■ What is expected ■
Look below for the line that contains "The application includes", then copy it and each following line exactly, through and including the line that contains "### Questions".

(Dataset items)
::::::::::

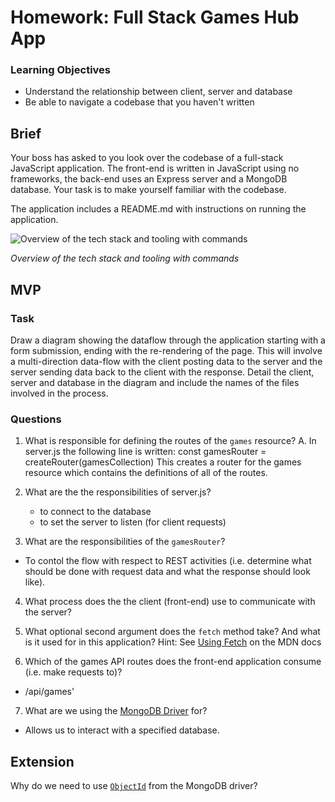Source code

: # Homework: Full Stack Games Hub App

### Learning Objectives

- Understand the relationship between client, server and database
- Be able to navigate a codebase that you haven't written

## Brief

Your boss has asked to you look over the codebase of a full-stack JavaScript application. The front-end is written in JavaScript using no frameworks, the back-end uses an Express server and a MongoDB database. Your task is to make yourself familiar with the codebase.

The application includes a README.md with instructions on running the application.

![Overview of the tech stack and tooling with commands](images/tech_stack_with_commands.png)

*Overview of the tech stack and tooling with commands*

## MVP

### Task

Draw a diagram showing the dataflow through the application starting with a form submission, ending with the re-rendering of the page. This will involve a multi-direction data-flow with the client posting data to the server and the server sending data back to the client with the response. Detail the client, server and database in the diagram and include the names of the files involved in the process.

### Questions

1. What is responsible for defining the routes of the `games` resource?
A. In server.js the following line is written: const gamesRouter = createRouter(gamesCollection)
  This creates a router for the games resource which contains the definitions of all of the routes.


2. What are the the responsibilities of server.js?
    - to connect to the database
    - to set the server to listen (for client requests)

3. What are the responsibilities of the `gamesRouter`?
 - To contol the flow with respect to REST activities
 (i.e. determine what should be done with request data and what the response should look like).

4. What process does the the client (front-end) use to communicate with the server?


5. What optional second argument does the `fetch` method take? And what is it used for in this application? Hint: See [Using Fetch](https://developer.mozilla.org/en-US/docs/Web/API/Fetch_API/Using_Fetch) on the MDN docs

6. Which of the games API routes does the front-end application consume (i.e. make requests to)?
 - /api/games'

7. What are we using the [MongoDB Driver](http://mongodb.github.io/node-mongodb-native/) for?
 - Allows us to interact with a specified database.

## Extension

Why do we need to use [`ObjectId`](https://mongodb.github.io/node-mongodb-native/api-bson-generated/objectid.html) from the MongoDB driver?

::::::::::

■ Answer for this exercise ■
The application includes a README.md with instructions on running the application.

![Overview of the tech stack and tooling with commands](images/tech_stack_with_commands.png)

*Overview of the tech stack and tooling with commands*

## MVP

### Task

Draw a diagram showing the dataflow through the application starting with a form submission, ending with the re-rendering of the page. This will involve a multi-direction data-flow with the client posting data to the server and the server sending data back to the client with the response. Detail the client, server and database in the diagram and include the names of the files involved in the process.

### Questions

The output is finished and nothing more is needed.